While NFU Scotland believes the current proposals on greening are flawed, this seminar brings together key stakeholders and policymakers to gauge the views of others and to tease out alternative approaches.
The EU Commission’s draft regulations on CAP post 2013 contain a proposal that 30 percent of the direct payments envelope (Pillar 1) of each Member State should be paid to farmers so long as a set of ‘greening’ requirements are met.

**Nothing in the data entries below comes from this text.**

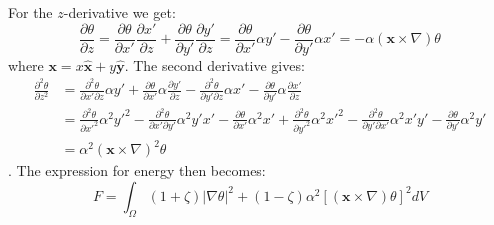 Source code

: \documentclass[reqno]{article}
\begin{document}
For the $z$-derivative we get:
\begin{equation}
    \frac{\partial \theta}{\partial z}
    =
    \frac{\partial \theta}{\partial x'} \frac{\partial x'}{\partial z}
    +
    \frac{\partial \theta}{\partial y'} \frac{\partial y'}{\partial z}
    =
    \frac{\partial \theta}{\partial x'} \alpha y'
    -
    \frac{\partial \theta}{\partial y'} \alpha x'
    =
    - \alpha \left( \mathbf x \times \nabla \right) \theta
\end{equation}
where $\mathbf x = x \mathbf{\hat x} + y \mathbf{\hat y}$.
The second derivative gives:
\begin{equation}
\begin{split}
    \frac{\partial^2 \theta}{\partial z^2}
    &=
    \frac{\partial^2 \theta}{\partial x' \partial z} \alpha y'
    + 
    \frac{\partial \theta}{\partial x'} \alpha \frac{\partial y'}{\partial z}
    - 
    \frac{\partial^2 \theta}{\partial y' \partial z} \alpha x'
    -
    \frac{\partial \theta}{\partial y'} \alpha \frac{\partial x'}{\partial z} \\
    &=
    \frac{\partial^2 \theta}{\partial x'^2} \alpha^2 y'^2
    - 
    \frac{\partial^2 \theta}{\partial x' \partial y'} \alpha^2 y' x'
    -
    \frac{\partial \theta}{\partial x'} \alpha^2 x'
    + 
    \frac{\partial^2 \theta}{\partial y'^2} \alpha^2 x'^2
    -
    \frac{\partial^2 \theta}{\partial y' \partial x'} \alpha^2 x' y'
    -
    \frac{\partial \theta}{\partial y'} \alpha^2 y' \\
    &=
    \alpha^2 \left( \mathbf x \times \nabla \right)^2 \theta
\end{split}
\end{equation}
.
The expression for energy then becomes:
\begin{equation} \label{eq:constant-twist-free-energy}
    F
    =
    \int_\Omega
    (1 + \zeta) \left| \nabla \theta \right|^2
    + (1 - \zeta) \alpha^2 \left[ \left( \mathbf x \times \nabla \right) \theta \right]^2 dV
\end{equation}
\end{document}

The requirements include ecological focus areas (EFAs), crop diversification and the maintenance of existing areas of permanent pasture at farm level. Organic farmers would automatically receive the greening payment. The proposals do not allow those seeking Pillar 1 support to opt out of greening requirements, as not only would 30 percent of possible support be given up, but compliance and penalties would also apply to the basic area payments that farmers would look secure.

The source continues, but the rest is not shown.